* [To do]
In which lines of the data does the string "itemprop" appear? Copy every one.

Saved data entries
━━━━━━━━━━━━━━━━━━━━

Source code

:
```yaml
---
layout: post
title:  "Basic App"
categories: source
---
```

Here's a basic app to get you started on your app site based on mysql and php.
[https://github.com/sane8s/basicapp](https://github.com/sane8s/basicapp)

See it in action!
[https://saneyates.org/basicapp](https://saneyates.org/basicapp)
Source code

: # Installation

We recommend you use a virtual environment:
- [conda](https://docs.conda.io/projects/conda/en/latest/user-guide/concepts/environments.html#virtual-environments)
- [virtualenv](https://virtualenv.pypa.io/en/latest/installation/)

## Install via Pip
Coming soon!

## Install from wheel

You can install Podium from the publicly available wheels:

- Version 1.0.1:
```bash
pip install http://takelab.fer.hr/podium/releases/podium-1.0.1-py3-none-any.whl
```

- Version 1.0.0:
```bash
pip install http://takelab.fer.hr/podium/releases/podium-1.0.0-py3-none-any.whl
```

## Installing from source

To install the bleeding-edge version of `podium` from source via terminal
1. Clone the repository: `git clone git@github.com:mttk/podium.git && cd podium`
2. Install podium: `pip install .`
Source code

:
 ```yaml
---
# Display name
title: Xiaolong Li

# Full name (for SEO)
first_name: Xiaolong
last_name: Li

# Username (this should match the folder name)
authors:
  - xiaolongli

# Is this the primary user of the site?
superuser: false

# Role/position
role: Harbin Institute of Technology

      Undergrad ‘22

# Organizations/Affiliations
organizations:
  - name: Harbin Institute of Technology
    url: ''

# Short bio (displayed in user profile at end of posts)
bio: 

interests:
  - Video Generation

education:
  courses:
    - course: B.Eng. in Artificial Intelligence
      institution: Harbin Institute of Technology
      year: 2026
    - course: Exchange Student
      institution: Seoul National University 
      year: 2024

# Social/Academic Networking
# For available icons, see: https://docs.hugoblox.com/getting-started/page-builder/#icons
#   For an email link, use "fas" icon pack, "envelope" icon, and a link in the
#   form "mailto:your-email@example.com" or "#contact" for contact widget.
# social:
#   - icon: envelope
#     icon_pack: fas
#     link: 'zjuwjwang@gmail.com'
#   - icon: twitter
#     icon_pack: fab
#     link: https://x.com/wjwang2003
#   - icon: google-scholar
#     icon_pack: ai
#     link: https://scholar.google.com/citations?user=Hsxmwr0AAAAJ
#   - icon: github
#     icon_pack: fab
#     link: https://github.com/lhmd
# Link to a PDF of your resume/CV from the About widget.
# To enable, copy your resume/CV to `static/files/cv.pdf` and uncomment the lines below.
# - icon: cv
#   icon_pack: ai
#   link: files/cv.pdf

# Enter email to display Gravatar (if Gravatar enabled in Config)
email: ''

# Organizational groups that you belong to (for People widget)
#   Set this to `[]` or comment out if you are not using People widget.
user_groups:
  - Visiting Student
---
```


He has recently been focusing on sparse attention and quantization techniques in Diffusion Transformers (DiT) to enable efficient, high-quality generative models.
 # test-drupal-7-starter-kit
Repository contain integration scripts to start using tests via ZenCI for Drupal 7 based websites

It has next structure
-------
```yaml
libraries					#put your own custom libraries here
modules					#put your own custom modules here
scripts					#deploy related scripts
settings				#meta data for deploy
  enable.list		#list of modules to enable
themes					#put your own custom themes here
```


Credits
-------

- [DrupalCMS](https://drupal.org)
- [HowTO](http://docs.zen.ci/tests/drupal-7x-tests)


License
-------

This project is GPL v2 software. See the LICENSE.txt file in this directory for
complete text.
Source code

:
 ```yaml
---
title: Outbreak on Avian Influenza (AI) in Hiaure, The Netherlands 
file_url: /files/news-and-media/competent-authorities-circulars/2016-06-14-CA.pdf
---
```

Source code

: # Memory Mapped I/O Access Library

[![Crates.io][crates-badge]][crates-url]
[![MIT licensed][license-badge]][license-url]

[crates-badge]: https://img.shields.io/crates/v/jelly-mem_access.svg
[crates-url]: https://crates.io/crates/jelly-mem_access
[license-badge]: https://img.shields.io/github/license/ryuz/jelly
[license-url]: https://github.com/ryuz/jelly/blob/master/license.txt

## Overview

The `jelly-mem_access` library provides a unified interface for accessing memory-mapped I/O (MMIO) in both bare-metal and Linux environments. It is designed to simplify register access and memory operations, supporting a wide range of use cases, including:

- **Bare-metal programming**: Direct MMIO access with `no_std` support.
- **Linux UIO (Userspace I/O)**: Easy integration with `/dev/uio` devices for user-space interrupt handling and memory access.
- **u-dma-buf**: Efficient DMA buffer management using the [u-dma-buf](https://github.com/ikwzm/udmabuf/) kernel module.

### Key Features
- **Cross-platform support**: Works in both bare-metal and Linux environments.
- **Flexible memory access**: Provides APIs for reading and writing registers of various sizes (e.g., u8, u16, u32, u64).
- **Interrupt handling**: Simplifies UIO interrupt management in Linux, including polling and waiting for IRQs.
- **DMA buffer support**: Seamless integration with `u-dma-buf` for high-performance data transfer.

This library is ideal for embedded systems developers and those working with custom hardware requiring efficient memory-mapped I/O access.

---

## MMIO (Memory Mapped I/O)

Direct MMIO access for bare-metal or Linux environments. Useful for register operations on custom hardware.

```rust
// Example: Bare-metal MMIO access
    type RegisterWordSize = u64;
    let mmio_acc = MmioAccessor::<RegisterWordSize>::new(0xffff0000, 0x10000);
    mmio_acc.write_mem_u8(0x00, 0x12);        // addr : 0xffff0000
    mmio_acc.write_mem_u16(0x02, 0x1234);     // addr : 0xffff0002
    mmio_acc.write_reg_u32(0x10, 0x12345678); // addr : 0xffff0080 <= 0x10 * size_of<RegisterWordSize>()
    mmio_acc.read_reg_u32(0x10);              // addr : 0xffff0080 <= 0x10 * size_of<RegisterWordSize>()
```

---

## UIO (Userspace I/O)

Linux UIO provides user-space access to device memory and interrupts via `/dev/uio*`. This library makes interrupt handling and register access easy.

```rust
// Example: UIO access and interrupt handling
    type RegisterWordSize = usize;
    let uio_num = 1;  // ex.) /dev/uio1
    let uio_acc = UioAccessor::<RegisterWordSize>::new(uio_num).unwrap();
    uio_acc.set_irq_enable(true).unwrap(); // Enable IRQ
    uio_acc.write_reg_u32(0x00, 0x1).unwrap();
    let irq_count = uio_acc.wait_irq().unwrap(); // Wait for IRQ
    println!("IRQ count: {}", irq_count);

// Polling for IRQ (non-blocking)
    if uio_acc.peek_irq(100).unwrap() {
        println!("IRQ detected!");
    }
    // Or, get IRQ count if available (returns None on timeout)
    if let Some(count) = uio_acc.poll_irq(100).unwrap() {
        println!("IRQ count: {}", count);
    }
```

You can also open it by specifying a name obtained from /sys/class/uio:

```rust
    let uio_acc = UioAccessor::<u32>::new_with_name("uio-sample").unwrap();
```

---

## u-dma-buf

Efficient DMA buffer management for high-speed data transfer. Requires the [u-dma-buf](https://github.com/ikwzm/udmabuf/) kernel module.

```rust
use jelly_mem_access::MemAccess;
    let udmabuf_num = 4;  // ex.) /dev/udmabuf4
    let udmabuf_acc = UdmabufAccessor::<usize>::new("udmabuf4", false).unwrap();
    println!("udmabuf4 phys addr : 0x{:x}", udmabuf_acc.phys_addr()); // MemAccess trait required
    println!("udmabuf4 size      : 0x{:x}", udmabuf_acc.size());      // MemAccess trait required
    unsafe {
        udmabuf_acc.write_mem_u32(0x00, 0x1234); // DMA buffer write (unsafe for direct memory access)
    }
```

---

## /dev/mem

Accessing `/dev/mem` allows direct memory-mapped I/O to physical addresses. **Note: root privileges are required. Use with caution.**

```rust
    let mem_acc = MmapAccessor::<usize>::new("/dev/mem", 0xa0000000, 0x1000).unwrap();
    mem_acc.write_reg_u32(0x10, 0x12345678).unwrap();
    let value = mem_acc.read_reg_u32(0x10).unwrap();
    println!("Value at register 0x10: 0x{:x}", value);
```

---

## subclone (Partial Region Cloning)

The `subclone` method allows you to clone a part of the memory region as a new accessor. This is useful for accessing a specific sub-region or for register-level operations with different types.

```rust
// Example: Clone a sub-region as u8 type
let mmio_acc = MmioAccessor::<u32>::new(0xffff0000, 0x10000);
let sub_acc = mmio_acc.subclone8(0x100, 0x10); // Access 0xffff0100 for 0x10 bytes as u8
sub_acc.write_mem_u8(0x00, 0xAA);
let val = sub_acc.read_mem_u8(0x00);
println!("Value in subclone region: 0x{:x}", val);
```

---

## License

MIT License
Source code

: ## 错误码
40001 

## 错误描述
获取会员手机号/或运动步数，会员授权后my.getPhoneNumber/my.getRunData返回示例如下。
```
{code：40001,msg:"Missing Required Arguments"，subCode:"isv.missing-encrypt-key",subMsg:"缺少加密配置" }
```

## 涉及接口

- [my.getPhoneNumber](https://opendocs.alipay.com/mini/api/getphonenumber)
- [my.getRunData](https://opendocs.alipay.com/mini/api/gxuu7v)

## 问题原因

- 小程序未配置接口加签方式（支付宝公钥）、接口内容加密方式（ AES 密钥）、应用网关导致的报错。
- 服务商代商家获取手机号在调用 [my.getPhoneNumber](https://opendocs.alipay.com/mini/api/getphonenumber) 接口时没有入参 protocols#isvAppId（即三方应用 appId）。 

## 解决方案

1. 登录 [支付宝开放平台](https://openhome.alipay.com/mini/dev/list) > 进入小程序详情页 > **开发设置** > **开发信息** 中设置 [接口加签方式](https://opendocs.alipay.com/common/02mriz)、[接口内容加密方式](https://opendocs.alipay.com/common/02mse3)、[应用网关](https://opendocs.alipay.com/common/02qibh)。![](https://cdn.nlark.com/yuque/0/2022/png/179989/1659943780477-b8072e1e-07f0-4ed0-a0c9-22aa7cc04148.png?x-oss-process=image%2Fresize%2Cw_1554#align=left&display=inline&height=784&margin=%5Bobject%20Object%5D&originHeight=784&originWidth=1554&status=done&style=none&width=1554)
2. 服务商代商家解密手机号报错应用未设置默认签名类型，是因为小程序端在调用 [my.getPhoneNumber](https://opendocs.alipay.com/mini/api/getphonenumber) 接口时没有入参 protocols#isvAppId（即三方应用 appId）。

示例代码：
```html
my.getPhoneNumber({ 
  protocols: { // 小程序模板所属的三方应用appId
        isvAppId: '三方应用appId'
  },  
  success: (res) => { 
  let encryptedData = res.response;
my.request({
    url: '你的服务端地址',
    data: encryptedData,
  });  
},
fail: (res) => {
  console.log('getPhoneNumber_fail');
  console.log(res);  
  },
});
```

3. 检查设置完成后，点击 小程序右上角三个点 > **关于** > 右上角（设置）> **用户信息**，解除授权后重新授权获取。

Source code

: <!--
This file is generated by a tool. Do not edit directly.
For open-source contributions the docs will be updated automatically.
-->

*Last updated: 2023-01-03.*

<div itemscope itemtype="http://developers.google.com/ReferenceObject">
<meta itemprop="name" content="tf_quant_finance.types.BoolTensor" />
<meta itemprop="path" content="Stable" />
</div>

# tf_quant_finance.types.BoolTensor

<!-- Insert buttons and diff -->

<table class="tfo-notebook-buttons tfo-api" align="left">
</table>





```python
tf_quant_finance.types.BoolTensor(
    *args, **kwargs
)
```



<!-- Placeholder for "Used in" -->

━━━━━━━━━━━━━━━━━━━━

* [Output for this task]
<meta itemprop="name" content="tf_quant_finance.types.BoolTensor" />
<meta itemprop="path" content="Stable" />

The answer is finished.